Final Report: Computational Requirements of Statistical Learning within a Decision-Making Framework for Sustainable Technology.EPA Grant Number: R828207
Title: Computational Requirements of Statistical Learning within a Decision-Making Framework for Sustainable Technology.
Investigators: Chen, Victoria C.P.
Institution: Duke University
EPA Project Officer: Karn, Barbara
Project Period: July 1, 2000 through June 30, 2003 (Extended to June 30, 2005)
Project Amount: $335,000
RFA: Technology for a Sustainable Environment (1999) RFA Text | Recipients Lists
Research Category: Sustainability , Pollution Prevention/Sustainable Development
This research project addressed the development of a decision-making framework (DMF) for creating more sustainable urban environments. The development of this DMF required a novel collaboration of current research in sustainability, optimization, and statistics. The objective of the DMF was to explore hypothetical paradigms on various scales, subject to technical and societal constraints, and measure their effect on other internal and external systems. In particular, the DMF will be instrumental in evaluating databases of emerging technologies and identifying the most promising directions for sustainable solutions.
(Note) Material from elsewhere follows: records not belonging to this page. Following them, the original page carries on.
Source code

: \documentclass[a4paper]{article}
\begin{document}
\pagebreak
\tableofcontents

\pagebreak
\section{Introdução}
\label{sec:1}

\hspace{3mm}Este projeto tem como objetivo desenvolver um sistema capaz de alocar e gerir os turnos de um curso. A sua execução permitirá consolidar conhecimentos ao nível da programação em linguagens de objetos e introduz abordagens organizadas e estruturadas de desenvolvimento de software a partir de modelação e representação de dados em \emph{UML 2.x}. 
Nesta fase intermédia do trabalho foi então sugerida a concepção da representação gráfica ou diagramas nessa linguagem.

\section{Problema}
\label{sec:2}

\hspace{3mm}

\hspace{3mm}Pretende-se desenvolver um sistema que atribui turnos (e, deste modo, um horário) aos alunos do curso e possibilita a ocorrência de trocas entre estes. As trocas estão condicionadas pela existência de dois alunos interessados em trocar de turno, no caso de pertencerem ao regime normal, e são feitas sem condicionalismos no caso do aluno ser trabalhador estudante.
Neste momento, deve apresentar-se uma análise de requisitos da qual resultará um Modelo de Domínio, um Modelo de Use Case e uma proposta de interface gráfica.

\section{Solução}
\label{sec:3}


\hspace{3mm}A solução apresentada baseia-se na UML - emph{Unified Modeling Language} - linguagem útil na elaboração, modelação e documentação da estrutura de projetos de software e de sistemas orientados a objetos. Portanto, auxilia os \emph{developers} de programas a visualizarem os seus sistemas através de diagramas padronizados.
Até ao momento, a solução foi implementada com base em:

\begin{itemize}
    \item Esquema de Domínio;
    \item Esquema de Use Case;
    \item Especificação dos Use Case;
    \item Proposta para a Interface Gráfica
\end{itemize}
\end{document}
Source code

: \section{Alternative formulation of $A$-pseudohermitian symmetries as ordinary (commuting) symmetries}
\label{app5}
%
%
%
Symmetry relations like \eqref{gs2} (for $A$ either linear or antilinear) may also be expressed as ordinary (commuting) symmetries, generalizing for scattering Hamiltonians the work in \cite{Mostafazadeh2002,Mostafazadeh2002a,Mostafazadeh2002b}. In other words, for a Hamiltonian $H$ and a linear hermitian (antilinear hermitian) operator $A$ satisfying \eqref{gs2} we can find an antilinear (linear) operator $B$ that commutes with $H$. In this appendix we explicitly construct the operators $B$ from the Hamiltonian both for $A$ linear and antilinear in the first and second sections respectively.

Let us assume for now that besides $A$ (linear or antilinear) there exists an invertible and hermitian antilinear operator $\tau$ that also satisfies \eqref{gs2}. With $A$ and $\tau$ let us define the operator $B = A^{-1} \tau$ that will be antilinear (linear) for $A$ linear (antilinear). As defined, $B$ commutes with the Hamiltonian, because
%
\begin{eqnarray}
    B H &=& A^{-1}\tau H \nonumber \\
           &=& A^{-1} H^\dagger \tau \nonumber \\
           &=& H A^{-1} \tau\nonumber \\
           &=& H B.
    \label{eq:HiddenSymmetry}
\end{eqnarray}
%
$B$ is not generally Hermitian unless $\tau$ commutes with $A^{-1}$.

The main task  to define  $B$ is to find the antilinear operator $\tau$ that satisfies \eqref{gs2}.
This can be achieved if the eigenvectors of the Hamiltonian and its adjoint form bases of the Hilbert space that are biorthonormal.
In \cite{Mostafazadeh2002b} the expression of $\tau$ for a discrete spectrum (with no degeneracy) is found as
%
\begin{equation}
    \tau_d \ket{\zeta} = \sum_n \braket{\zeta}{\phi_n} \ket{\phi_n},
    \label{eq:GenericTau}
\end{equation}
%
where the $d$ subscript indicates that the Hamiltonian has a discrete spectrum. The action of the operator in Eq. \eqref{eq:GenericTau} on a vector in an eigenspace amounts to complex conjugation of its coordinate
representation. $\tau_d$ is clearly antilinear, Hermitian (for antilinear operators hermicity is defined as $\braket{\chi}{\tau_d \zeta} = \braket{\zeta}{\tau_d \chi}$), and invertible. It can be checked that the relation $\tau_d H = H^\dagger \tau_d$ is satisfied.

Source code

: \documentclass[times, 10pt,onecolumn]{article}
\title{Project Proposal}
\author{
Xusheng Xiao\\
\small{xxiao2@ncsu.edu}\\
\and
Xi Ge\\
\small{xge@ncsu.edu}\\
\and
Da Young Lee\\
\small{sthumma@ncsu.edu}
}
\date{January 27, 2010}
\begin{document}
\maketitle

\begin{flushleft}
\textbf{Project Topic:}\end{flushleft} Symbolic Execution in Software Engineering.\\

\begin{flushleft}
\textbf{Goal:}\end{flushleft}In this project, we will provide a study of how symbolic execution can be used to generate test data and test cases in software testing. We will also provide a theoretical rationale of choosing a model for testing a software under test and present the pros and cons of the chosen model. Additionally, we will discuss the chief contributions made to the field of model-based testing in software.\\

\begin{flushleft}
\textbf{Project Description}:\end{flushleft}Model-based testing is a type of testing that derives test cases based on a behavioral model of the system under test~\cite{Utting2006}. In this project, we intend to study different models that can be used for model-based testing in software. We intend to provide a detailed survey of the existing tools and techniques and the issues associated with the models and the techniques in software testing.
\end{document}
The DMF will have the ability to extract key information from environmental deterministic and statistical models that would otherwise be overlooked using current approaches. Decision-makers use models to examine systems and to predict system responses to prescribed stimulants. Those who develop deterministic and statistical models may use the DMF developed in this research to guide them in building an interface between their models and the user. Such an interface will enable the users to utilize the models more efficiently and effectively when exploring how a system responds to a potential action or set of actions. It is expected that the users have a desired optimum course of action either to maximize expected benefits or minimize expected costs while maintaining other state conditions.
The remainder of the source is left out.